These women were invited to participate in a matched controlled study. After exclusion of women who might be pregnant or with an IVF cycle in progress, 32 women consented to participate in the trial, which had been approved by the review board of the institution. Using the computer database, these women were matched to women of similar age (±2 years) who had undergone an IVF attempt at approximately the same time, but had not developed OHSS. We, therefore, invited 279 control patients to participate in the study and were able to evaluate 28 selected matched controls. Finally, 25 pairs of patients could be matched.

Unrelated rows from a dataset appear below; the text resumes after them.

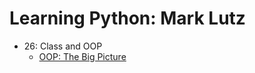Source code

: # Learning Python: Mark Lutz

- 26: Class and OOP
    - [OOP: The Big Picture](oop-the-big-picture/README.md)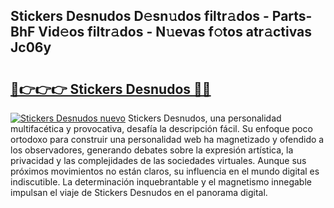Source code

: ## Stickers Desnudos D𝚎sn𝚞dos filtr𝚊dos - Parts-BhF Vid𝚎os filtr𝚊dos - N𝚞evas f𝚘tos atr𝚊ctivas Jc06y

# <h2><a href="http://mbcpfv.tromn.icu/?c=Stickers+Desnudos">🔗👉👉👉 Stickers Desnudos 🔗🔗</a></h2>

[![Stickers Desnudos nuevo](https://i.imgur.com/pEAQMta.gif)](http://mbcpfv.tromn.icu/?c=Stickers+Desnudos)
Stickers Desnudos, una personalidad multifacética y provocativa, desafía la descripción fácil. Su enfoque poco ortodoxo para construir una personalidad web ha magnetizado y ofendido a los observadores, generando debates sobre la expresión artística, la privacidad y las complejidades de las sociedades virtuales. Aunque sus próximos movimientos no están claros, su influencia en el mundo digital es indiscutible. La determinación inquebrantable y el magnetismo innegable impulsan el viaje de Stickers Desnudos en el panorama digital.
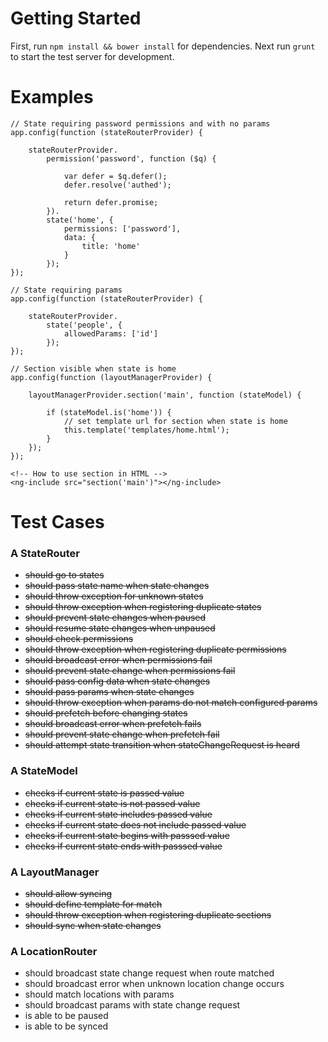 # Getting Started

First, run `npm install && bower install` for dependencies. Next run `grunt` to start the test server for development.

# Examples

	// State requiring password permissions and with no params
	app.config(function (stateRouterProvider) {

		stateRouterProvider.
			permission('password', function ($q) {

				var defer = $q.defer();
				defer.resolve('authed');

				return defer.promise;
			}).
			state('home', {
				permissions: ['password'],
				data: {
					title: 'home'
				}
			});
	});

	// State requiring params
	app.config(function (stateRouterProvider) {

		stateRouterProvider.
			state('people', {
				allowedParams: ['id']
			});
	});

	// Section visible when state is home
	app.config(function (layoutManagerProvider) {

		layoutManagerProvider.section('main', function (stateModel) {

			if (stateModel.is('home')) {
				// set template url for section when state is home
				this.template('templates/home.html');
			}
		});
	});

	<!-- How to use section in HTML -->
	<ng-include src="section('main')"></ng-include>


# Test Cases

### A StateRouter
* <s>should go to states</s>
* <s>should pass state name when state changes</s>
* <s>should throw exception for unknown states</s>
* <s>should throw exception when registering duplicate states</s>
* <s>should prevent state changes when paused</s>
* <s>should resume state changes when unpaused</s>
* <s>should check permissions</s>
* <s>should throw exception when registering duplicate permissions</s>
* <s>should broadcast error when permissions fail</s>
* <s>should prevent state change when permissions fail</s>
* <s>should pass config data when state changes</s>
* <s>should pass params when state changes</s>
* <s>should throw exception when params do not match configured params</s>
* <s>should prefetch before changing states</s>
* <s>should broadcast error when prefetch fails</s>
* <s>should prevent state change when prefetch fail</s>
* <s>should attempt state transition when stateChangeRequest is heard</s>

### A StateModel
* <s>checks if current state is passed value</s>
* <s>checks if current state is not passed value</s>
* <s>checks if current state includes passed value</s>
* <s>checks if current state does not include passed value</s>
* <s>checks if current state begins with passsed value</s>
* <s>checks if current state ends with passsed value</s>

### A LayoutManager
* <s>should allow syncing</s>
* <s>should define template for match</s>
* <s>should throw exception when registering duplicate sections</s>
* <s>should sync when state changes</s>

### A LocationRouter
* should broadcast state change request when route matched
* should broadcast error when unknown location change occurs
* should match locations with params
* should broadcast params with state change request
* is able to be paused
* is able to be synced
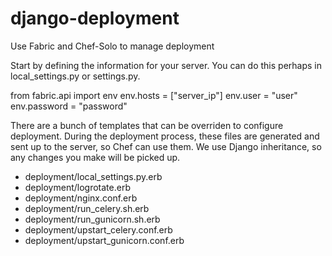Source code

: # django-deployment
Use Fabric and Chef-Solo to manage deployment

Start by defining the information for your server. You can do this perhaps in local_settings.py or settings.py.


from fabric.api import env
env.hosts = ["server_ip"]
env.user = "user"
env.password = "password"

There are a bunch of templates that can be overriden to configure deployment. During the deployment process,
these files are generated and sent up to the server, so Chef can use them. We use Django inheritance, so 
any changes you make will be picked up.

* deployment/local_settings.py.erb
* deployment/logrotate.erb
* deployment/nginx.conf.erb
* deployment/run_celery.sh.erb
* deployment/run_gunicorn.sh.erb
* deployment/upstart_celery.conf.erb
* deployment/upstart_gunicorn.conf.erb

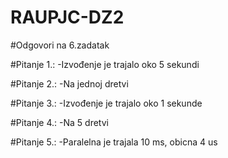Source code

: # RAUPJC-DZ2
#Odgovori na 6.zadatak

#Pitanje 1.:
-Izvođenje je trajalo oko 5 sekundi

#Pitanje 2.:
-Na jednoj dretvi

#Pitanje 3.:
-Izvođenje je trajalo oko 1 sekunde

#Pitanje 4.:
-Na 5 dretvi

#Pitanje 5.:
-Paralelna je trajala 10 ms, obicna 4 us
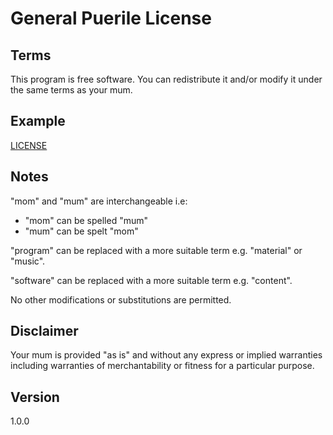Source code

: # General Puerile License

## Terms

This program is free software. You can redistribute it and/or modify it under the same terms as your mum.

## Example

[LICENSE](LICENSE)

## Notes

"mom" and "mum" are interchangeable i.e:

* "mom" can be spelled "mum"
* "mum" can be spelt "mom"

"program" can be replaced with a more suitable term e.g. "material" or "music".

"software" can be replaced with a more suitable term e.g. "content".

No other modifications or substitutions are permitted.

## Disclaimer

Your mum is provided "as is" and without any express or implied warranties including warranties
of merchantability or fitness for a particular purpose.

## Version

1.0.0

Anamnestic information concerning cardiovascular diseases and their risk factors were collected. Waist and hip circumferences were measured and a score for hirsutism was established (Ferriman and Gallway, 1961).
Biochemical analyses
Serum samples were obtained under fasting conditions for all measurements. Insulin was assayed with a commercially available radioimmunoassay (RIA) kit (Pharmacia, Uppsala, Sweden). Intra and inter-assay coefficients of variation were both lower than 11%. Estimations of pancreatic ß-cell function (% B) and insulin sensitivity (% S) were calculated from fasting plasma glucose and serum insulin levels according to the homeostasis model assessment (HOMA)/CIGMA software (Matthews et al., 1985; Hermans et al., 1999
). HOMA is a mathematical model of insulin/glucose interactions that estimates the insulin sensitivity and ß-cell function. Results are expressed as a percentage of the values found in young, fit subjects, with ideal body weight, who were taken as an absolute reference population for constructing the model (Matthews et al., 1985
; Hermans et al., 1999
). HOMA estimations correlate with measurements of ß-cell function and insulin sensitivity by glucose clamps but are less sensitive and reproducible.

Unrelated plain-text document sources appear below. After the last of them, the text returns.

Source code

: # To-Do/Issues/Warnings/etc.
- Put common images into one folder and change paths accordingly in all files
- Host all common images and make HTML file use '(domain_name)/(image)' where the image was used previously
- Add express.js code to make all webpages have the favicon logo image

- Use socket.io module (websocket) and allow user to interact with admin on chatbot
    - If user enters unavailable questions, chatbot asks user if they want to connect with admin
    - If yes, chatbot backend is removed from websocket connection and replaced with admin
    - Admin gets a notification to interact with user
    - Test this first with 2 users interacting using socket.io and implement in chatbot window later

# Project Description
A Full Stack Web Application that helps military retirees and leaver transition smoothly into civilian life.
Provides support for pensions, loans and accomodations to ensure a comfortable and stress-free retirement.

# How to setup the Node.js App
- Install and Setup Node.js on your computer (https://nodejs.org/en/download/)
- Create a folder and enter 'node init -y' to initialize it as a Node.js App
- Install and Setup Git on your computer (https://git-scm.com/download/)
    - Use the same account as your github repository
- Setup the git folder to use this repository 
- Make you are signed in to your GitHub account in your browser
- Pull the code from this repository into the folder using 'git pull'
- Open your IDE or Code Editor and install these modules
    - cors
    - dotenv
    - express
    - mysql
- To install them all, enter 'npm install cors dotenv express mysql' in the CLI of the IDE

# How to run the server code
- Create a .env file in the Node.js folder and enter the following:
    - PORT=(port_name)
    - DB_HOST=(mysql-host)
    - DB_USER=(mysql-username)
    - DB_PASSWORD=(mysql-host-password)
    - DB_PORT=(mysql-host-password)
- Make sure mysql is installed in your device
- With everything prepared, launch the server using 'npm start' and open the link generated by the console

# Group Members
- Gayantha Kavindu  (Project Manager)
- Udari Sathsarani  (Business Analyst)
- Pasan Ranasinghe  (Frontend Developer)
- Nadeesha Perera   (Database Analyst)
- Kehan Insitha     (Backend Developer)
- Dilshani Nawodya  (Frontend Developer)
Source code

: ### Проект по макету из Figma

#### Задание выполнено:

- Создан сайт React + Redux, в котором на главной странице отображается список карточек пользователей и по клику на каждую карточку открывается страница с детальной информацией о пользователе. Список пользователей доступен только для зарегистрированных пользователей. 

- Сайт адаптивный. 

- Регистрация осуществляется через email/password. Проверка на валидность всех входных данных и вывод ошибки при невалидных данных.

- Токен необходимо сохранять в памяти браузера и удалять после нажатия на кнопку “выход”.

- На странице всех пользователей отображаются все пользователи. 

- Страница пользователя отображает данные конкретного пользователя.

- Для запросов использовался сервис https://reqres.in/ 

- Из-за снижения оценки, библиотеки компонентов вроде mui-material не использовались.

General coagulation was assessed by the prothrombin time (PT), the activated partial thromboplastin time (aPTT), the fibrinogen level. Furthermore, the following thrombophilia parameters were also measured: antithrombin III, APC resistance, lupus anticoagulant and anticardiolipids. All women were tested for factor V Leiden mutations (R506Q), methylene tetrahydrofolate reductase (MTHFR), C677T polymorphism and G20210A prothrombin gene mutation, and protein C, or protein S deficiency (Bertina et al., 1994; Frosst et al., 1995
; Poort et al., 1996
).
Statistical analyses
We calculated that using a paired Students t-test with a significance level P 0.05 and a power of 80%, a sample of 14 patients per arm would be necessary in order to observe an estimated difference in mean distribution of 25% between the OHSS group and the matched control group for the HOMA test.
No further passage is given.